Acute appendicitis is the leading cause of abdominal surgery. This study evaluated outcomes of transumbilical single-incision laparoscopic appendectomy (TSILA) compared with conventional laparoscopy and open surgery.

Methods

A retrospective study of 550 pediatric patients (0–18 years) undergoing an appendectomy (2020–2023) at a tertiary center was conducted. Patients were stratified by technique and appendicitis grade (I–IV).
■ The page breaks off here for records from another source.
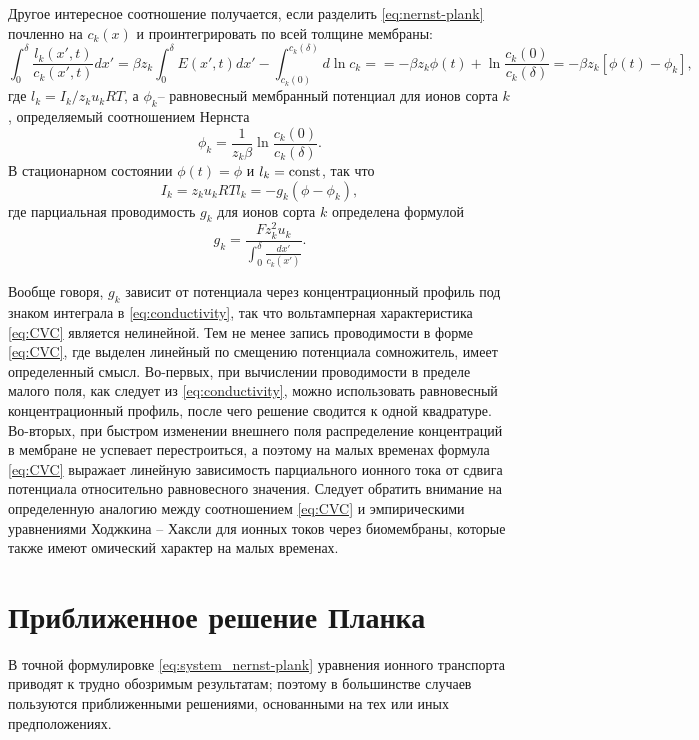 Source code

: Другое интересное соотношение получается, если разделить \eqref{eq:nernst-plank}
почленно на \( c_k(x) \) и проинтегрировать по всей толщине мембраны:
\[
    \int_0^\delta \frac{l_k(x', t)}{c_k(x', t)} dx' =
    \beta z_k \int_0^\delta E(x', t) dx' - \int_{c_k(0)}^{c_k(\delta)} d\ln c_k=
    = -\beta z_k \phi(t) + \ln\frac{c_k(0)}{c_k(\delta)} =
    -\beta z_k[\phi(t) - \phi_k],
\]
где \( l_k = I_k / z_k u_k RT \), а \( \phi_k \)-- равновесный мембранный
потенциал для ионов сорта \( k \), определяемый соотношением Нернста
\[
    \phi_k = \frac{1}{z_k\beta}\ln\frac{c_k(0)}{c_k(\delta)}.
\]
В стационарном состоянии \( \phi(t) = \phi \) и \( l_k = \mathrm{const} \), так что
\begin{equation}
    I_k = z_k u_k RT l_k = -g_k(\phi - \phi_k),
    \label{eq:CVC}
\end{equation}
где парциальная проводимость \( g_k \) для ионов сорта \( k \) определена
формулой
\begin{equation}
    g_k = \frac{F z_k^2 u_k}{\int_0^\delta\frac{dx'}{c_k(x')}}.
    \label{eq:conductivity}
\end{equation}

Вообще говоря, \( g_k \) зависит от потенциала через концентрационный профиль
под знаком интеграла в \eqref{eq:conductivity}, так что вольтамперная
характеристика \eqref{eq:CVC} является нелинейной. Тем не менее запись
проводимости в форме \eqref{eq:CVC}, где выделен линейный по смещению потенциала
сомножитель, имеет определенный смысл. Во-первых, при вычислении проводимости в
пределе малого поля, как следует из \eqref{eq:conductivity}, можно использовать
равновесный концентрационный профиль, после чего решение сводится к одной
квадратуре. Во-вторых, при быстром изменении внешнего поля распределение
концентраций в мембране не успевает перестроиться, а поэтому на малых временах
формула \eqref{eq:CVC} выражает линейную зависимость парциального ионного тока
от сдвига потенциала относительно равновесного значения. Следует обратить
внимание на определенную аналогию между соотношением \eqref{eq:CVC} и
эмпирическими уравнениями Ходжкина -- Хаксли для ионных токов через биомембраны,
которые также имеют омический характер на малых временах.

\section{Приближенное решение Планка}
В точной формулировке \eqref{eq:system_nernst-plank} уравнения ионного
транспорта приводят к трудно обозримым результатам; поэтому в большинстве
случаев пользуются приближенными решениями, основанными на тех или иных
предположениях.

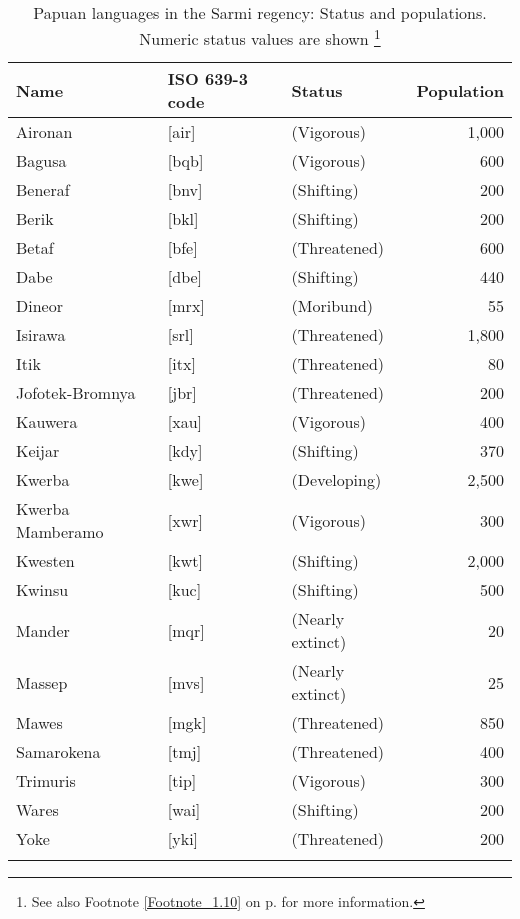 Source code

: \renewcommand{\ili}[1]{#1\il{#1}} %
\begin{table}[b]
\caption[Papuan languages in the Sarmi regency]{Papuan languages in the Sarmi regency: Status and populations.\\  Numeric status values are shown 
\footnote{See also Footnote \ref{Footnote_1.10} on p. \pageref{Footnote_1.10} for more information.}
}\label{Table_1.1}


\begin{tabular}{lllr}
\lsptoprule
 Name & ISO 639-3 code & Status & \multicolumn{1}{r}{Population}\\
\midrule

Aironan & [air] & (Vigorous) &  1,000\\
\ili{Bagusa} & [bqb] & (Vigorous) &  600\\
\ili{Beneraf} & [bnv] & (Shifting) &  200\\
\ili{Berik} & [bkl] &  (Shifting) &  200\\
\ili{Betaf} & [bfe] &  (Threatened) &  600\\
\ili{Dabe} & [dbe] & (Shifting) &  440\\
\ili{Dineor} & [mrx] & (Moribund) &  55\\
\ili{Isirawa} & [srl] & (Threatened) &  1,800\\
\ili{Itik} & [itx] & (Threatened) &  80\\
\ili{Jofotek-Bromnya} & [jbr] & (Threatened) &  200\\
\ili{Kauwera} & [xau] & (Vigorous) &  400\\
\ili{Keijar} & [kdy] & (Shifting) &  370\\
\ili{Kwerba} & [kwe] & (Developing) &  2,500\\
\ili{Kwerba} Mamberamo & [xwr] & (Vigorous) &  300\\
\ili{Kwesten} & [kwt] & (Shifting) &  2,000\\
\ili{Kwinsu} & [kuc] & (Shifting) &  500\\
\ili{Mander} & [mqr] & (Nearly extinct) &  20\\
\ili{Massep} & [mvs] &  (Nearly extinct) &  25\\
\ili{Mawes} & [mgk] & (Threatened) &  850\\
\ili{Samarokena} & [tmj] & (Threatened) &  400\\
\ili{Trimuris} & [tip] & (Vigorous) &  300\\
\ili{Wares} & [wai] & (Shifting) &  200\\
\ili{Yoke} & [yki] & (Threatened) &  200\\
\lspbottomrule
\end{tabular} 
\end{table}

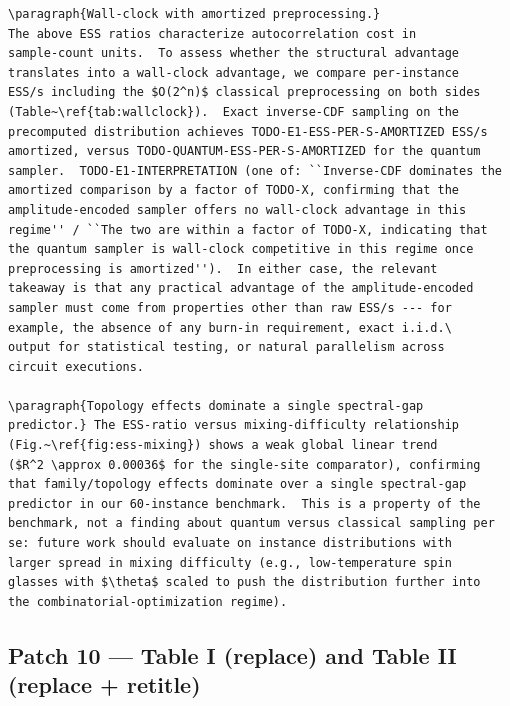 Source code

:\begin{verbatim}
\paragraph{Wall-clock with amortized preprocessing.}
The above ESS ratios characterize autocorrelation cost in
sample-count units.  To assess whether the structural advantage
translates into a wall-clock advantage, we compare per-instance
ESS/s including the $O(2^n)$ classical preprocessing on both sides
(Table~\ref{tab:wallclock}).  Exact inverse-CDF sampling on the
precomputed distribution achieves TODO-E1-ESS-PER-S-AMORTIZED ESS/s
amortized, versus TODO-QUANTUM-ESS-PER-S-AMORTIZED for the quantum
sampler.  TODO-E1-INTERPRETATION (one of: ``Inverse-CDF dominates the
amortized comparison by a factor of TODO-X, confirming that the
amplitude-encoded sampler offers no wall-clock advantage in this
regime'' / ``The two are within a factor of TODO-X, indicating that
the quantum sampler is wall-clock competitive in this regime once
preprocessing is amortized'').  In either case, the relevant
takeaway is that any practical advantage of the amplitude-encoded
sampler must come from properties other than raw ESS/s --- for
example, the absence of any burn-in requirement, exact i.i.d.\
output for statistical testing, or natural parallelism across
circuit executions.

\paragraph{Topology effects dominate a single spectral-gap
predictor.} The ESS-ratio versus mixing-difficulty relationship
(Fig.~\ref{fig:ess-mixing}) shows a weak global linear trend
($R^2 \approx 0.00036$ for the single-site comparator), confirming
that family/topology effects dominate over a single spectral-gap
predictor in our 60-instance benchmark.  This is a property of the
benchmark, not a finding about quantum versus classical sampling per
se: future work should evaluate on instance distributions with
larger spread in mixing difficulty (e.g., low-temperature spin
glasses with $\theta$ scaled to push the distribution further into
the combinatorial-optimization regime).
\end{verbatim}

\subsection*{Patch 10 --- Table I (replace) and Table II (replace + retitle)}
Data were analyzed using Pearson’s Chi-squared and ANOVA tests (p < 0.05).

Results

TSILA accounted for 34.5% of cases (n = 190) and showed shorter hospital stays (2.98 days) compared to conventional laparoscopy (4.23 days) and open surgery (5.58 days) (p < 0.001). Postoperative fever was lower with TSILA (7.9%) compared to conventional laparoscopy (12.7%) and open surgery (27.5%) (p < 0.0001). Wound infection rates were similar between TSILA and conventional laparoscopy, both lower than open surgery. Postoperative antibiotic use was lowest with TSILA (p < 0.0001). In Grade IV, TSILA showed shorter hospital stay, with no significant differences in complications or antibiotic use.

Conclusions

TSILA is a safe option, associated with shorter hospital stays and reduced antibiotic use in Grades I–III. In advanced cases, benefits were limited to shorter hospitalization, with outcomes comparable to conventional techniques.